● What is being asked
Retype, without any change, the first line of the records and every line after it through the one containing "## Constructs <a".

● Saved entries
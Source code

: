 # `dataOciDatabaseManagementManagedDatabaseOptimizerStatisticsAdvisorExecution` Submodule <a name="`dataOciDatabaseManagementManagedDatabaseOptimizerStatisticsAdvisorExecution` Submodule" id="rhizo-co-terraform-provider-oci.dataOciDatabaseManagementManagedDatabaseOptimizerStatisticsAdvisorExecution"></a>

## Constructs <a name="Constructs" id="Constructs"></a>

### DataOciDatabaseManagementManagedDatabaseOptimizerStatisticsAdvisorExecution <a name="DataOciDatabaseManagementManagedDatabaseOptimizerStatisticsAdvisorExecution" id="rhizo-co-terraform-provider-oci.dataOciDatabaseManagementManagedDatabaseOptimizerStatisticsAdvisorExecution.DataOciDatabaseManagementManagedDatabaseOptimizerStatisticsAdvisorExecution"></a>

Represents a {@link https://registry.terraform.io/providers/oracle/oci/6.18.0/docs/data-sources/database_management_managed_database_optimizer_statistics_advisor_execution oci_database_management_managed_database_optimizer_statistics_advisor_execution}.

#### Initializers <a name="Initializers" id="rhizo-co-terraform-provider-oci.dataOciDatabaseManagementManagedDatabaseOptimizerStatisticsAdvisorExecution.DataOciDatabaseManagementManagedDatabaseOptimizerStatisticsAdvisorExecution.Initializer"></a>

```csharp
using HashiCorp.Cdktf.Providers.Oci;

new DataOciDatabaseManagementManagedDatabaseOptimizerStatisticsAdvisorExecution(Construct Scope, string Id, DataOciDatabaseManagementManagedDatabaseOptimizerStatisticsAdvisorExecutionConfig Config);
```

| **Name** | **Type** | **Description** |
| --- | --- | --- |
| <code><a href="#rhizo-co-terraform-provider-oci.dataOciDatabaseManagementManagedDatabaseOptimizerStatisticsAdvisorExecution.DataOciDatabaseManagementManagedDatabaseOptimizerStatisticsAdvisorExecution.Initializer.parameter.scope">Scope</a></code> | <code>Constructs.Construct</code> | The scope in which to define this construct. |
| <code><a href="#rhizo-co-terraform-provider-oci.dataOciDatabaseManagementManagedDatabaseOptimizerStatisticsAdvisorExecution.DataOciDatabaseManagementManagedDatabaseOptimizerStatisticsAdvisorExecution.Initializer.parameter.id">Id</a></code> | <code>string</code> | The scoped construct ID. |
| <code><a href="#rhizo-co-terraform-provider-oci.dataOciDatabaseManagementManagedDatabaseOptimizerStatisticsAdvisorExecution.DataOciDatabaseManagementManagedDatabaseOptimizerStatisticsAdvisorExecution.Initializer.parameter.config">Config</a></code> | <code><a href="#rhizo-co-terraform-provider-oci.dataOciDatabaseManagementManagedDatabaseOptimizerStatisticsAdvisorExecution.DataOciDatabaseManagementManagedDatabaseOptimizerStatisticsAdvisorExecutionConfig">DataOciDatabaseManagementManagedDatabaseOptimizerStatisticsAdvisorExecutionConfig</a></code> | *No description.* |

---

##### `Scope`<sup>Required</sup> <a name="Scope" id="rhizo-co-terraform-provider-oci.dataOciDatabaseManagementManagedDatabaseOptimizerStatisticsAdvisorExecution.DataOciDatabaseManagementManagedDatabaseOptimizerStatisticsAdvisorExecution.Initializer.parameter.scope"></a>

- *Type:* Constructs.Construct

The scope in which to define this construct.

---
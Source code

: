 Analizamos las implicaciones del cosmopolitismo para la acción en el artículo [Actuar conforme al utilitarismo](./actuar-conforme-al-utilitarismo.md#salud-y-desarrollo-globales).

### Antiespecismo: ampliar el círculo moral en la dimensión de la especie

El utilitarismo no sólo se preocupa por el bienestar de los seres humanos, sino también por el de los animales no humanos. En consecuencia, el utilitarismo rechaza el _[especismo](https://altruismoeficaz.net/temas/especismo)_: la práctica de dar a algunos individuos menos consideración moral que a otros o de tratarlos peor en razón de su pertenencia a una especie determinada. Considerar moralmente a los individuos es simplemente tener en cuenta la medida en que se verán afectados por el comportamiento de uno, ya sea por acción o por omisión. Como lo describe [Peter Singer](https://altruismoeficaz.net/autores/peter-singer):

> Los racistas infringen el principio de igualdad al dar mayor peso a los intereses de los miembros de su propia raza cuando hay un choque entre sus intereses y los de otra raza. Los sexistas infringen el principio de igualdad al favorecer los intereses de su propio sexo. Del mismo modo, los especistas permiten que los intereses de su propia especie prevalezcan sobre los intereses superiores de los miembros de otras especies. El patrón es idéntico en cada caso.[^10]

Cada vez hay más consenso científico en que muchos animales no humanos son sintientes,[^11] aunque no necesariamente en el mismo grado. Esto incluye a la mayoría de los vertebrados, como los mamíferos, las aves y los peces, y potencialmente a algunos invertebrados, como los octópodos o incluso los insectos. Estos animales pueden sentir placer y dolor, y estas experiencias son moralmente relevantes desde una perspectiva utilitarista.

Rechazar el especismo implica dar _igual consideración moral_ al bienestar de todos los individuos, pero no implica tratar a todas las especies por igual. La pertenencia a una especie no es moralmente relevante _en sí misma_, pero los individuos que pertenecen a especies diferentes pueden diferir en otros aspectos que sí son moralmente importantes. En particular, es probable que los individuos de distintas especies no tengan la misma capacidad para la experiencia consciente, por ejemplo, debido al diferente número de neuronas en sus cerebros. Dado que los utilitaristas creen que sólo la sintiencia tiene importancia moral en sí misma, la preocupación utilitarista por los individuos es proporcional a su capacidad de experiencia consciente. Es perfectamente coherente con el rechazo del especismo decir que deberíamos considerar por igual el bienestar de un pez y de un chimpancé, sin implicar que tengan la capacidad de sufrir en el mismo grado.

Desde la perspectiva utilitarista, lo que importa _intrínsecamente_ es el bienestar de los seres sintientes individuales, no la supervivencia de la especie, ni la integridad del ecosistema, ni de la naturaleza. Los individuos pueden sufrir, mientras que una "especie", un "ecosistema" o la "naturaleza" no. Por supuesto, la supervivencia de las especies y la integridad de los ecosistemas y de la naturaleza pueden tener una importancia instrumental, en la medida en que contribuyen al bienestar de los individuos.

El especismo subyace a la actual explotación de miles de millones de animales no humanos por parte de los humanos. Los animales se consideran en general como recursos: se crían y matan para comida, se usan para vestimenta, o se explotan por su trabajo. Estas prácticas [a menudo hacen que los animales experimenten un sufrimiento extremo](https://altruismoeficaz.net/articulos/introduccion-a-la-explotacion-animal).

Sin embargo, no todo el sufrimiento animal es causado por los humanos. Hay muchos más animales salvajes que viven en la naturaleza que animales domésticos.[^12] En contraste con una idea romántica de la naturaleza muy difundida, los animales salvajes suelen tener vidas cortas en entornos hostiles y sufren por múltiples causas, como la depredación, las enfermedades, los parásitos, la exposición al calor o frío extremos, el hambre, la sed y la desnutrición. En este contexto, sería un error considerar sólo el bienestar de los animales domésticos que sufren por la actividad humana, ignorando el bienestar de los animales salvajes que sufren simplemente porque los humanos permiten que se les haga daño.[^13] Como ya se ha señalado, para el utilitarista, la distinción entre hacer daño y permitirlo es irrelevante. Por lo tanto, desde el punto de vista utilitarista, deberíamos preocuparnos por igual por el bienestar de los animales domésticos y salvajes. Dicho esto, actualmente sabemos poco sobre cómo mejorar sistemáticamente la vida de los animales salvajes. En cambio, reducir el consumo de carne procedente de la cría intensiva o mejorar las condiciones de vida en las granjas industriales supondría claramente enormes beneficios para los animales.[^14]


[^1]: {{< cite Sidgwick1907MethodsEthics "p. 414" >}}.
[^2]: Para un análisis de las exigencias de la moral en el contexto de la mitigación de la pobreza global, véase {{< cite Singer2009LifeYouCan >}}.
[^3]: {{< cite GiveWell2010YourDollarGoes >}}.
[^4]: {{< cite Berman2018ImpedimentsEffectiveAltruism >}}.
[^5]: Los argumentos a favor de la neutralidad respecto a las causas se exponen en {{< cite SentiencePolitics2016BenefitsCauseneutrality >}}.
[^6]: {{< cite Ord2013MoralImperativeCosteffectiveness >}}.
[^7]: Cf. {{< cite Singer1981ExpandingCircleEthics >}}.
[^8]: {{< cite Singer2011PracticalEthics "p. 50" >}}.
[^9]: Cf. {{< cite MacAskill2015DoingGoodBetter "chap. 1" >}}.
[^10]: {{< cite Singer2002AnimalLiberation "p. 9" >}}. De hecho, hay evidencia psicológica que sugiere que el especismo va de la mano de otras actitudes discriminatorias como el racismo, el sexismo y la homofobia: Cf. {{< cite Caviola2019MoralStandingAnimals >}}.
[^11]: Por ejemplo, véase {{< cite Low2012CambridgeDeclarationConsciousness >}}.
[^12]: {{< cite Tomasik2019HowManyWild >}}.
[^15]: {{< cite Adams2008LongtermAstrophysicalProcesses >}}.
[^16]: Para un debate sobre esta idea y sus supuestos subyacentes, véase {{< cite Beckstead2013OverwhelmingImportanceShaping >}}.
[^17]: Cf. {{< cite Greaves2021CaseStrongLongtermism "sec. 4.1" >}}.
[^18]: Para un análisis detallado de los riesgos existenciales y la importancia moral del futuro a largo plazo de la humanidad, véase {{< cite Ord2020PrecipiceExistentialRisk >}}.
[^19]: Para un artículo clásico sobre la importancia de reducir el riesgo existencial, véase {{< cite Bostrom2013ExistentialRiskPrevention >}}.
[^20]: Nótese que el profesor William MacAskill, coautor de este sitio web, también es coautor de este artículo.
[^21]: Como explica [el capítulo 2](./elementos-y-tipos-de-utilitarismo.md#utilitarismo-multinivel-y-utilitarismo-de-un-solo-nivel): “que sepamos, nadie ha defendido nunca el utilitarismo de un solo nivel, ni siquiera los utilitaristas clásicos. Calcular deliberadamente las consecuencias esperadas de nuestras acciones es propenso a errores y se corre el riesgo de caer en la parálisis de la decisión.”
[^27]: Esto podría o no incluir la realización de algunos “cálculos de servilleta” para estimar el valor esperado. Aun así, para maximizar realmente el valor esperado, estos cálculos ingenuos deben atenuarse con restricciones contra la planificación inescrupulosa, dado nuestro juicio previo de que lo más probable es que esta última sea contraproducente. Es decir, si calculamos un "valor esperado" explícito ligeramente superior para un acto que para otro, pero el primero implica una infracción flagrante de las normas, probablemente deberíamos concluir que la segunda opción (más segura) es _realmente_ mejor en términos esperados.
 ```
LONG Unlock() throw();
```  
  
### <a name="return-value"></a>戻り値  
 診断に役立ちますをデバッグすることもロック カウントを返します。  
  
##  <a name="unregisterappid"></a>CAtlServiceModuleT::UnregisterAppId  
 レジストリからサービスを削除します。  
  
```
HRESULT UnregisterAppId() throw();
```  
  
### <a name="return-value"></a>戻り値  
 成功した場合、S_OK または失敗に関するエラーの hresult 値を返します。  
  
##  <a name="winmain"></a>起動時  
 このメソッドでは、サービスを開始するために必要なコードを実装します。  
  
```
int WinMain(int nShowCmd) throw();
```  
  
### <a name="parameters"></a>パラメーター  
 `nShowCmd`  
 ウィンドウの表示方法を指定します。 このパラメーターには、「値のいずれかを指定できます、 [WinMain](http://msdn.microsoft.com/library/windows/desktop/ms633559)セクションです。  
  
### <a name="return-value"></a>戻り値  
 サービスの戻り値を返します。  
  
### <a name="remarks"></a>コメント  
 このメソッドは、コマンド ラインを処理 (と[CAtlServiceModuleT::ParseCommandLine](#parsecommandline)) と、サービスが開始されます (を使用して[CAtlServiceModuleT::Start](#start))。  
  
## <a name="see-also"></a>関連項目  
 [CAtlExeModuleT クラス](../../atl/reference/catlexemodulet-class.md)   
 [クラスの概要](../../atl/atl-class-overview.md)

● Answer box
Source code

: # `dataOciDatabaseManagementManagedDatabaseOptimizerStatisticsAdvisorExecution` Submodule <a name="`dataOciDatabaseManagementManagedDatabaseOptimizerStatisticsAdvisorExecution` Submodule" id="rhizo-co-terraform-provider-oci.dataOciDatabaseManagementManagedDatabaseOptimizerStatisticsAdvisorExecution"></a>

## Constructs <a name="Constructs" id="Constructs"></a>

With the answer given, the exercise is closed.